The Tomahawk Program Review was a “floating” meeting that rotated among the contractors and test sites. This time, it was in San Diego, hosted by Convair. He'd worked late getting everything together for the trip, then had to rush to Dulles to make the flight.

He was still short sleep from a late date the night before. He and Mei had gone to dinner in Georgetown, then to the Folger to see
Richard III.
She said she was the daughter of an assistant economic attache. Her parents had been called back to China, but she'd stayed to finish her degree. Back at his place, she'd let him kiss her, but that was all.

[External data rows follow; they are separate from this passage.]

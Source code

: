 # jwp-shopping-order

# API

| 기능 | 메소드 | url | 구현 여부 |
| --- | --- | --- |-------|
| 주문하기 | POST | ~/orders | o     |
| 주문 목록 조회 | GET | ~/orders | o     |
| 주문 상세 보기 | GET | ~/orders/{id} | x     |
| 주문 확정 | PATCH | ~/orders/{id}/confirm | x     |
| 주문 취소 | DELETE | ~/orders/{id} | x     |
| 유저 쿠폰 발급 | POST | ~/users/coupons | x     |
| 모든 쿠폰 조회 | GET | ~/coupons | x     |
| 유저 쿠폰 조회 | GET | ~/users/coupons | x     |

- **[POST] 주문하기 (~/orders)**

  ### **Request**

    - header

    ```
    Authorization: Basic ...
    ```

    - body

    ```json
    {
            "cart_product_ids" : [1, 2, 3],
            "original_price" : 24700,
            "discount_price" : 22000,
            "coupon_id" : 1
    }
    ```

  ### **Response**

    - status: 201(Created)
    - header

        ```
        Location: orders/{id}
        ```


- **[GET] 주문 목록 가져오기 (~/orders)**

Workwise, things had picked up fast. He was now in charge of a $6 million subcontracting effort, along with his integration work.

Immediately following the meeting with Niles, he'd gone to Westerhouse's office and apologized. If he'd spoken out of line, it was because he was so new. Westerhouse had been cool—no question Dan had started off on the wrong foot—but he'd unbent enough to tell him what he had to do in order to get bidding started on the ABL.

The priorities were clear, so he'd started working that issue right away. He went to Contracts to find out how to structure a competitive request for proposal, then called
Commerce Business Daily
and took out a quarter-page ad. He got three responses. The first was from FMC, a company that had gone from making doughnut machines to automatic guns during World War II and never looked back. The others were from companies he didn't know, Unidynamics, out of St. Louis, and Vimy Manufacturing, in Texas. He was going to meet the reps in Point Mugu and give them a look at what they were bidding on.

He got up and roved down the aisle. Westerhouse was slumped into his seat, a pillow clamped over his eyes. A sheen of perspiration gleamed in the light from the reading lamp. Dan was hesitating, wondering whether to disturb him, when Westerhouse lifted the pillow. “Dan. Clear that stuff off the seat and sit down.”

“You sure? You look tired, sir. Look, again, I'm sorry about putting you on the hot spot with the admiral.”

“Forget it.” Westerhouse rubbed his face with the tips of his fingers. “Water over the dam, okay? This thing's too important to let egos get in the way.”

“That's a pretty … mature attitude, sir.”

“I've been working this a long time. See down there?”

“Down where, sir?”

Westerhouse pointed out the window. “Down there. In the desert. I did the survivability testing down there, and warhead lethality…. Then off to the coast; we took a
Belknap,
tuned its systems to look like a Soviet. To try out different terminal maneuvers. I've only been in Crystal City since February, but I've been on this project, one way or another, for almost seven years.” He closed his eyes again. “You might want to think about changing your designator. There's a pretty good promotion rate in the acquisition development community.”